Serving: Is it normal that it costs around 15 seconds when I am using the exported inception v3 model in tensorflow serving to predict an image from imagenet?

Created on 10 Apr 2017  路  19Comments  路  Source: tensorflow/serving

I have exported inception v3 model in .pb+variables format using the inception saved model python script in the example folder and deployed it in my tensorflow serving machine using bazel. But when I use the inception client in the example folder to send an image from imagenet (like a rose image) to serving for prediction, it costs 15 seconds for end to end time.
Also, I have added some code to monitor only the one sentence result = stub.Predict(request, request_timeout) and it turns out that it costs more than 14 seconds. I have another Alexnet model and it costs about 2.5 seconds just to predict one image. Is this normal or there is some wrong with the sample code or model, or the prediction time is proportional to the depth of the model, like deep models would cost way much time than the not that deep models when predicting only one image? Would it cost less time on average if I predict a batch of images at one time in some way? By the way, my machine is a normal virtual machine, Linux+Intel machine 4 core cpu and 8GB memory.
Another question is, are there any best practices or performance tuning methods for tensorflow serving? As this latency (I am not sure if the prediction time counts the latency) is not that acceptable. Or is it possible that the prediction time would decrease like 5-10 times if I use a more powerful machine, like 16 cores and 32 GB memory, or even more that 10 times with GPU's acceleration?
Thanks a lot for answering those many questions! If the questions are not that proper here, I could also post them to StackOverflow, but I am just not sure whether someone would answer them to the point.

performance

Most helpful comment

I also test Inception V3 and got the same problem.

I am using the instruction:

bazel build --config=mkl --config=opt --copt=-msse4.1 --copt=-msse4.2 --copt=-mavx --copt=-mavx2 --copt=-mfma tensorflow_serving/...

to compile the serving code as default.

Here are some performance numbers I got on CPU (Intel Core i7-5930K CPU @ 3.50GHz). Batch size = 1.

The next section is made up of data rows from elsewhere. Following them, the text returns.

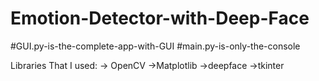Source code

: # Emotion-Detector-with-Deep-Face
#GUI.py-is-the-complete-app-with-GUI
#main.py-is-only-the-console

Libraries That I used:
-> OpenCV
->Matplotlib
->deepface
->tkinter
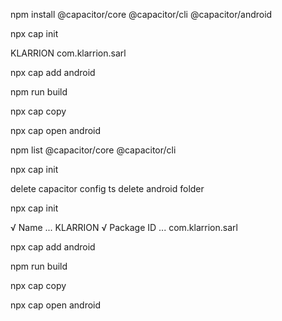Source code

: npm install @capacitor/core @capacitor/cli @capacitor/android                                                                                                           

npx cap init

KLARRION
com.klarrion.sarl

npx cap add android

npm run build
 
npx cap copy

npx cap open android






npm list @capacitor/core @capacitor/cli   

npx cap init

delete capacitor config ts
delete android folder

npx cap init

√ Name ... KLARRION
√ Package ID ... com.klarrion.sarl

npx cap add android 

npm run build

npx cap copy

npx cap open android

| | Time (per inference) | Slowdown |
| --------------------------------------------------- |:---------------------------:| :---------------:|
| Tensorflow 1.0 | 0.062s | 1x |
| Tensorflow Serving (with SSE/AVX) | 1.815s | 29.2x |
| Tensorflow Serving (without SSE/AVX) | 3.596s | 57.9x |

I am running the server and client on the same machine and, therefore, the communication cost is negligible.

I use perf to profile the execution. Tensorflow and Tensorflow Serving have very similar results (Eigen is running for most of the time), which makes it difficult to find the bottleneck.

Any idea of how this slow down happens? Thanks.

All 19 comments

I have similar issue.

I am using one of pretrained models from this repo https://github.com/davidsandberg/facenet for face embedding. Said model is converted into two formats: one is just frozen graph .pb, the other one is also frozen graph, but saved in tf-serving format .pb + (empty) variables.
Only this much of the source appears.